The attorney general’s office said it would continue to monitor the case going forward to protect the state’s rights and interest.
Wolf, Sater’s lawyer, said the case was dismissed “on the merits,” rather than on procedural grounds.
Richard Lerner, one of the lawyers who brought the case against Sater with Oberlander, told a reporter ;he plans to appeal the decision.
The initial lawsuit brought against Sater and Bayrock in 2010 by Bayrock’s former finance director Jody Kriss – who had no hand in the qui tam case brought later by Oberlander – alleged that “for most of its existence [Bayrock] was substantially and covertly mob-owned and operated,” engaging “in a pattern of continuous, related crimes, including mail, wire, and bank fraud; tax evasion; money laundering; conspiracy; bribery; extortion; and embezzlement.”
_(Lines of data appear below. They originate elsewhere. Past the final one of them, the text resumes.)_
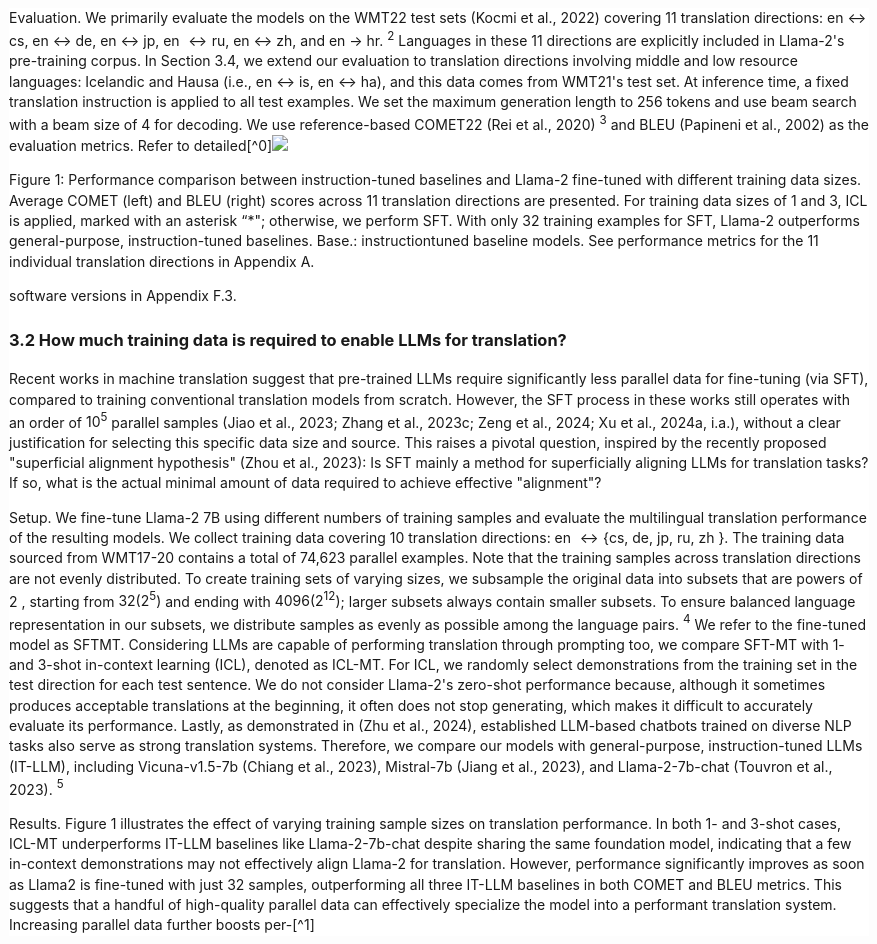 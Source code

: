 Evaluation. We primarily evaluate the models on the WMT22 test sets (Kocmi et al., 2022) covering 11 translation directions: en $\leftrightarrow$ cs, en $\leftrightarrow$ de, en $\leftrightarrow$ jp, en $\leftrightarrow \mathrm{ru}$, en $\leftrightarrow$ zh, and en $\rightarrow$ hr. ${ }^{2}$ Languages in these 11 directions are explicitly included in Llama-2's pre-training corpus. In Section 3.4, we extend our evaluation to translation directions involving middle and low resource languages: Icelandic and Hausa (i.e., en $\leftrightarrow$ is, en $\leftrightarrow$ ha), and this data comes from WMT21's test set. At inference time, a fixed translation instruction is applied to all test examples. We set the maximum generation length to 256 tokens and use beam search with a beam size of 4 for decoding. We use reference-based COMET22 (Rei et al., 2020) ${ }^{3}$ and BLEU (Papineni et al., 2002) as the evaluation metrics. Refer to detailed[^0]![](https://cdn.mathpix.com/cropped/2024_06_04_214af474d081dbaf3499g-03.jpg?height=396&width=1514&top_left_y=236&top_left_x=268)

Figure 1: Performance comparison between instruction-tuned baselines and Llama-2 fine-tuned with different training data sizes. Average COMET (left) and BLEU (right) scores across 11 translation directions are presented. For training data sizes of 1 and 3, ICL is applied, marked with an asterisk “*"; otherwise, we perform SFT. With only 32 training examples for SFT, Llama-2 outperforms general-purpose, instruction-tuned baselines. Base.: instructiontuned baseline models. See performance metrics for the 11 individual translation directions in Appendix A.

software versions in Appendix F.3.

### 3.2 How much training data is required to enable LLMs for translation?

Recent works in machine translation suggest that pre-trained LLMs require significantly less parallel data for fine-tuning (via SFT), compared to training conventional translation models from scratch. However, the SFT process in these works still operates with an order of $10^{5}$ parallel samples (Jiao et al., 2023; Zhang et al., 2023c; Zeng et al., 2024; Xu et al., 2024a, i.a.), without a clear justification for selecting this specific data size and source. This raises a pivotal question, inspired by the recently proposed "superficial alignment hypothesis" (Zhou et al., 2023): Is SFT mainly a method for superficially aligning LLMs for translation tasks? If so, what is the actual minimal amount of data required to achieve effective "alignment"?

Setup. We fine-tune Llama-2 7B using different numbers of training samples and evaluate the multilingual translation performance of the resulting models. We collect training data covering 10 translation directions: en $\leftrightarrow\{\mathrm{cs}$, de, jp, ru, zh $\}$. The training data sourced from WMT17-20 contains a total of 74,623 parallel examples. Note that the training samples across translation directions are not evenly distributed. To create training sets of varying sizes, we subsample the original data into subsets that are powers of 2 , starting from $32\left(2^{5}\right)$ and ending with $4096\left(2^{12}\right)$; larger subsets always contain smaller subsets. To ensure balanced language representation in our subsets, we distribute samples as evenly as possible among the language pairs. ${ }^{4}$ We refer to the fine-tuned model as SFTMT. Considering LLMs are capable of performing translation through prompting too, we compare SFT-MT with 1- and 3-shot in-context learning (ICL), denoted as ICL-MT. For ICL, we randomly select demonstrations from the training set in the test direction for each test sentence. We do not consider Llama-2's zero-shot performance because, although it sometimes produces acceptable translations at the beginning, it often does not stop generating, which makes it difficult to accurately evaluate its performance. Lastly, as demonstrated in (Zhu et al., 2024), established LLM-based chatbots trained on diverse NLP tasks also serve as strong translation systems. Therefore, we compare our models with general-purpose, instruction-tuned LLMs (IT-LLM), including Vicuna-v1.5-7b (Chiang et al., 2023), Mistral-7b (Jiang et al., 2023), and Llama-2-7b-chat (Touvron et al., 2023). ${ }^{5}$

Results. Figure 1 illustrates the effect of varying training sample sizes on translation performance. In both 1- and 3-shot cases, ICL-MT underperforms IT-LLM baselines like Llama-2-7b-chat despite sharing the same foundation model, indicating that a few in-context demonstrations may not effectively align Llama-2 for translation. However, performance significantly improves as soon as Llama2 is fine-tuned with just 32 samples, outperforming all three IT-LLM baselines in both COMET and BLEU metrics. This suggests that a handful of high-quality parallel data can effectively specialize the model into a performant translation system. Increasing parallel data further boosts per-[^1]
Kriss accused Sater and Bayrock’s founder, Tevfik Arif, of cheating him out of millions of dollars via fraud, money laundering, and racketeering, among other misconduct. In December, a New York judge ruled that the lawsuit could move forward as a racketeering case.
According to that complaint filed by Kriss, Sater and Arif began negotiating with the Trump Organization in 2003 to market certain projects under the Trump brand but didn’t tell Trump about Sater’s criminal past.
In a 2007 deposition, Trump said his organization would never have agreed to partner with Bayrock on the development of Trump SoHo had he known about Sater’s past. Trump also said he would not be able to identify Sater if they were in the same room.
Bayrock’s office was once two floors below Trump’s in Trump Tower on Fifth Avenue. A person familiar with the matter, who requested anonymity for fear of retribution by Sater or his associates, told Business Insider previously that Sater and Trump had standing meetings each week.
Sater has said in a deposition that he met with Trump “on a constant basis,” Bloomberg previously reported, and Kriss told the publication that Trump valued Sater’s loyalty – and his Russia connections.
“It’s ridiculous that I wouldn’t be investing in Russia,” Trump said in the 2007 deposition. “Russia is one of the hottest places in the world for investment.”